Der Gesetzgeber bestimmt durch das RV-Altersgrenzenanpassungsgesetz, dass die Regelaltersgrenze ab dem Jahr 2012 schrittweise vom vollendeten 65. Lebensjahr auf das vollendete 67. Lebensjahr angehoben wird. Betroffen von der Anhebung sind alle Versicherten, die nach dem 31.12.1946 geboren wurden. Für Versicherte, die 1964 oder später geboren wurden, gilt dann die Regelaltersgrenze von 67 Jahren. Welche Regelaltersgrenze für Versicherte der Geburtsjahrgänge 1947 bis 1963 gilt, kann unter Regelaltersrente nachgelesen werden.

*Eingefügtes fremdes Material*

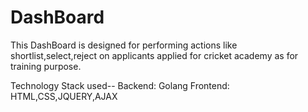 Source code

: # DashBoard
This DashBoard is designed for performing actions like shortlist,select,reject on applicants applied for cricket academy as for training purpose.

Technology Stack used--
Backend: Golang
Frontend: HTML,CSS,JQUERY,AJAX
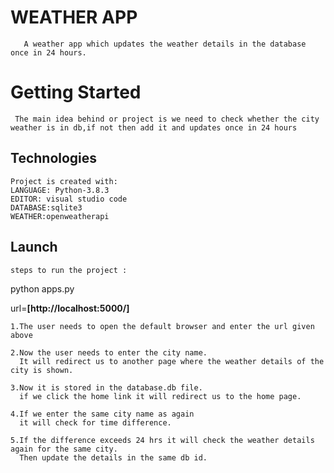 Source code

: # WEATHER APP
       A weather app which updates the weather details in the database once in 24 hours.



# Getting Started
     The main idea behind or project is we need to check whether the city weather is in db,if not then add it and updates once in 24 hours

## Technologies

    Project is created with:
    LANGUAGE: Python-3.8.3
    EDITOR: visual studio code
    DATABASE:sqlite3
    WEATHER:openweatherapi



## Launch

	steps to run the project :
python apps.py  

url=**[http://localhost:5000/]**


	1.The user needs to open the default browser and enter the url given above

	2.Now the user needs to enter the city name.
	  It will redirect us to another page where the weather details of the city is shown.
	  
	3.Now it is stored in the database.db file.
	  if we click the home link it will redirect us to the home page.

	4.If we enter the same city name as again
	  it will check for time difference.
	  
	5.If the difference exceeds 24 hrs it will check the weather details again for the same city.
	  Then update the details in the same db id.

Mit der Einführung der Altersrente für besonders langjährig Versicherte besteht die Möglichkeit, unabhängig davon, welche Regelaltersgrenze gilt, eine abschlagsfreie Altersrente bereits ab dem vollendeten 65. Lebensjahr zu beanspruchen. Voraussetzung hierfür ist allerdings, dass von den Rentenversicherten – wie der Name der Altersrente bereits ausdrückt – eine besonders lange Vorversicherungszeit (Wartezeit) nachgewiesen werden kann.

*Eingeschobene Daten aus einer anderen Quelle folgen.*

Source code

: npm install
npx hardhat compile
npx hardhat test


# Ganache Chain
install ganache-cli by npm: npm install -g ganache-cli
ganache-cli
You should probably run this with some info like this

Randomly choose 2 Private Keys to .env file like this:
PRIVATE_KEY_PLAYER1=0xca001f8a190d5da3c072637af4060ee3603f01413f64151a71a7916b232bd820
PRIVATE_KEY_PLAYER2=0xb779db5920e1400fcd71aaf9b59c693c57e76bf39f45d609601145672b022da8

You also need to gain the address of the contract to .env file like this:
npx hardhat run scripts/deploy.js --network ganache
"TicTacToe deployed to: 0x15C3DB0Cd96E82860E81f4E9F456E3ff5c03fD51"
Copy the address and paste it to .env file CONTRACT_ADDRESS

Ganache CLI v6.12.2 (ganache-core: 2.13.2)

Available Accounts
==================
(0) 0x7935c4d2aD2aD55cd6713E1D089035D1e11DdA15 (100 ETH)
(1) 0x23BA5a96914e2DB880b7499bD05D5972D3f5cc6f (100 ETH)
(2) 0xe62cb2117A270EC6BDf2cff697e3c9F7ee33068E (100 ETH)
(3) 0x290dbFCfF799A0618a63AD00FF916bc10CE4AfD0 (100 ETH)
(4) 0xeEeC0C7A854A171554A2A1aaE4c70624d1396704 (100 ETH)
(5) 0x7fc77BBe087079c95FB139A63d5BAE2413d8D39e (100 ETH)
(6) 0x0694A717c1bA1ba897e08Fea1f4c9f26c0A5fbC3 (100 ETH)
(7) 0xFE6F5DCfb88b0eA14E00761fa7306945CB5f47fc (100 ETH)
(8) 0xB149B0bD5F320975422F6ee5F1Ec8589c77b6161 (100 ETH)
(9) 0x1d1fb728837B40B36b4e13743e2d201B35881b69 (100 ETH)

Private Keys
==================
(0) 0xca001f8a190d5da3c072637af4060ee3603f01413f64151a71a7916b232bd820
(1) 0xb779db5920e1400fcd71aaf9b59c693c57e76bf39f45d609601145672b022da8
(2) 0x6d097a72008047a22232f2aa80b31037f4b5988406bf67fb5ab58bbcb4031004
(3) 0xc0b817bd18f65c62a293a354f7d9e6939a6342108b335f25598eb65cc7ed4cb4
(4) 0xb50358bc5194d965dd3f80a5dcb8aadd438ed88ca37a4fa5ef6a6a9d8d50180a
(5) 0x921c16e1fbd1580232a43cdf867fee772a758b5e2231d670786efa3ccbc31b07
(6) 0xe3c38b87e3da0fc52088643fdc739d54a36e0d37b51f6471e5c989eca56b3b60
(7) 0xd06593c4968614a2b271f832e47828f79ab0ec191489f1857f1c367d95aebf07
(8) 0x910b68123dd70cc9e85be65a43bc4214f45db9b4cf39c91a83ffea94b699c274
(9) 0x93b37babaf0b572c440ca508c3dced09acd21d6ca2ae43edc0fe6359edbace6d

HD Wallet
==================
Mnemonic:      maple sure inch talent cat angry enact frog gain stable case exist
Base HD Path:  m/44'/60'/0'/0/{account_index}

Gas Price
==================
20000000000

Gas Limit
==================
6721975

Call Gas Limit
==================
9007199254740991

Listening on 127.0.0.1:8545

Absenken der Altersgrenze auf das 63. Lebensjahr

Ab Juli 2014 wurde im Rahmen des RV-Leistungsverbesserungsgesetzes für bestimmte Geburtsjahrgänge die Altersgrenze für die Inanspruchnahme der Altersrente für besonders langjährig Versicherte bis auf das vollendete 63. Lebensjahr abgesenkt. Versicherte der Geburtsjahrgänge bis 1952 können diese besondere Altersrente nun bereits ab dem vollendeten 63. Lebensjahr beanspruchen. Für die Versicherten der Geburtsjahrgänge ab 1953 wird die Altersgrenze dann wieder schrittweise angehoben, sodass diese für die Versicherten der Geburtsjahrgänge ab 1964 dann (wieder) beim vollendeten 65. Lebensjahr liegt. Der folgenden Übersicht kann entnommen werden, welche Altersgrenze für welchen Geburtsjahrgang gilt:

Geburtsjahrgang des Versicherten Anhebung der Altersgrenze um ... Monate

         auf das Alter

   Jahre         Monat

bis 1952 0 63 0
1953 2 63 2
1954 4 63 4
1955 6 63 6
1956 8 63 8
1957 10 63 10
1958 12 64 0
1959 14 64 2
1960 16 64 4
1961 18 64 6
1962 20 64 8
1963 22 64 10
ab 1964 24 65 0

Anspruchsvoraussetzungen

Die Anspruchsvoraussetzungen für die Altersrente für besonders langjährig Versicherte sind, dass seitens des Versicherten das 65. Lebensjahr (für die Geburtsjahrgänge vor 1964 gibt es ab Juli 2014 die o. g. Sonderregelungen) vollendet wird und gleichzeitig eine Wartezeit (Mindest-Vorversicherungszeit) von 45 Jahren (bzw. 540 Monaten) erfüllt wird.

Vorversicherungszeit

Auf die extrem lange Vorversicherungszeit, welche für einen Anspruch auf die Altersrente für langjährig Versicherte erfüllt werden muss, werden nicht alle rentenrechtlichen Zeiten angerechnet. Anzurechnen auf die Wartezeit für diese Altersrente werden Kalendermonate mit Pflichtbeitragszeiten, mit Ersatzzeiten, Zeiten, welche aufgrund einer geringfügigen rentenversicherungsfreien Beschäftigung berechnet werden, Berücksichtigungszeiten und Zeiten der Erziehung eines Kindes bis zu dessen 10. Lebensjahr.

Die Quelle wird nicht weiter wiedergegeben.